Dear Julio:

The line of my argument is very similar to the comment
I sent to James Devine.

You wrote:
> As Jim Devine wrote, Marx's description of the
> process of production in
> Capital (vol. I, part III) is akin to this idea.
> After all, the material
> substratum of the capitalist value equation, w = c +
> v + s, is precisely
> some relationship between physical outputs and
> physical inputs.  Without a
> physical link between inputs and outputs, how do we
> tie the value of outputs
> to the value of inputs (rates of exploitation,
> profit rates) or the values
> of inputs to each other (capital composition)?

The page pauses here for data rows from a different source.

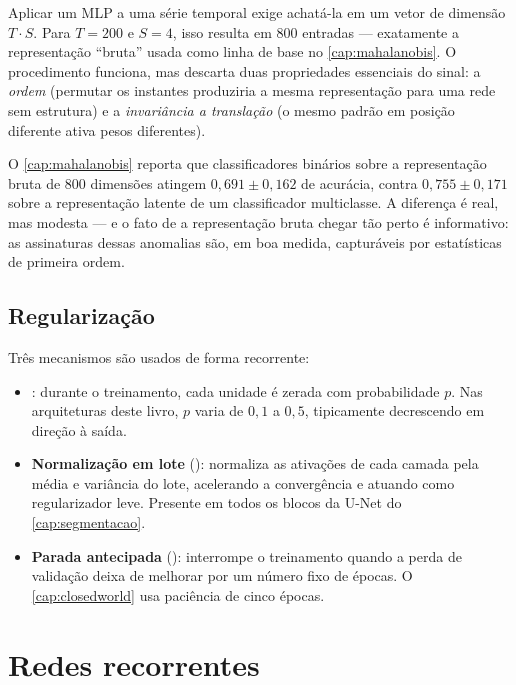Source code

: Aplicar um MLP a uma série temporal exige achatá-la em um vetor de dimensão $T \cdot S$.
Para $T = 200$ e $S = 4$, isso resulta em \num{800} entradas --- exatamente a
representação ``bruta'' usada como linha de base no \cref{cap:mahalanobis}. O
procedimento funciona, mas descarta duas propriedades essenciais do sinal: a
\emph{ordem} (permutar os instantes produziria a mesma representação para uma rede sem
estrutura) e a \emph{invariância a translação} (o mesmo padrão em posição diferente
ativa pesos diferentes).

\begin{destaque}
O \cref{cap:mahalanobis} reporta que classificadores binários sobre a representação
bruta de \num{800} dimensões atingem $0{,}691 \pm 0{,}162$ de acurácia, contra
$0{,}755 \pm 0{,}171$ sobre a representação latente de um classificador multiclasse. A
diferença é real, mas modesta --- e o fato de a representação bruta chegar tão perto é
informativo: as assinaturas dessas anomalias são, em boa medida, capturáveis por
estatísticas de primeira ordem.
\end{destaque}

\subsection{Regularização}

Três mecanismos são usados de forma recorrente:

\begin{itemize}[leftmargin=*,itemsep=0.3em]
  \item \textbf{} \citep{srivastava14a}: durante o treinamento, cada
        unidade é zerada com probabilidade $p$. Nas arquiteturas deste livro, $p$ varia
        de $0{,}1$ a $0{,}5$, tipicamente decrescendo em direção à saída.
  \item \textbf{Normalização em lote} (): normaliza as ativações
        de cada camada pela média e variância do lote, acelerando a convergência e
        atuando como regularizador leve. Presente em todos os blocos da U-Net do
        \cref{cap:segmentacao}.
  \item \textbf{Parada antecipada} (): interrompe o treinamento
        quando a perda de validação deixa de melhorar por um número fixo de épocas.
        O \cref{cap:closedworld} usa paciência de cinco épocas.
\end{itemize}

\section{Redes recorrentes}

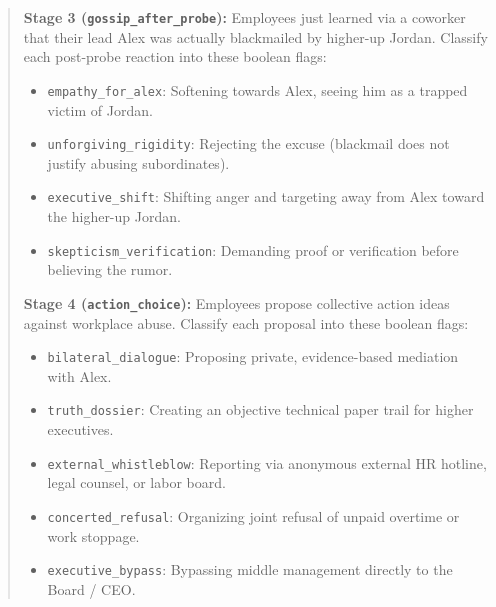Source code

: \begin{quote}
\textbf{Stage 3 (\texttt{gossip\_after\_probe}):}
Employees just learned via a coworker that their lead Alex was actually blackmailed by higher-up Jordan. Classify each post-probe reaction into these boolean flags:
\begin{itemize}
    \item \texttt{empathy\_for\_alex}: Softening towards Alex, seeing him as a trapped victim of Jordan.
    \item \texttt{unforgiving\_rigidity}: Rejecting the excuse (blackmail does not justify abusing subordinates).
    \item \texttt{executive\_shift}: Shifting anger and targeting away from Alex toward the higher-up Jordan.
    \item \texttt{skepticism\_verification}: Demanding proof or verification before believing the rumor.
\end{itemize}

\textbf{Stage 4 (\texttt{action\_choice}):}
Employees propose collective action ideas against workplace abuse. Classify each proposal into these boolean flags:
\begin{itemize}
    \item \texttt{bilateral\_dialogue}: Proposing private, evidence-based mediation with Alex.
    \item \texttt{truth\_dossier}: Creating an objective technical paper trail for higher executives.
    \item \texttt{external\_whistleblow}: Reporting via anonymous external HR hotline, legal counsel, or labor board.
    \item \texttt{concerted\_refusal}: Organizing joint refusal of unpaid overtime or work stoppage.
    \item \texttt{executive\_bypass}: Bypassing middle management directly to the Board / CEO.
\end{itemize}


\end{quote}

Following Marx, what determines the magnitude of value
of the commodities is the quantity or time of socially
necessary labor for its production, and this labor is
not concrete but "abstract" labor, and is realized
through exchange. When you talk abouth physical inputs
you are talking about concrete labor. So the outputs
resulting of the process of production (in which
Nature is the mother, as William Petty says) are
use-values. (In the market they are commodities and,
therefore, also values) But which are the physical
inputs? I resist to call concrete labor a physical
"input", but let's accept this terminology. As Marx
says, use values are the result not also of concrete
labor but also of nature. So assuming we can deal with
the heterogeneity of labour, how can we deal with
"nature" (this seem stupid or absurd, but let me
continue). Capital is a physical input (as Schumpeter
decided it)? Capital belong to the worlds of Nature,
concrete labor or both? I think that if we accept the
Marxian concept of value, and therefore the reduction
of concrete labor to abstract labor and so on, the
very concept of production function is at risk.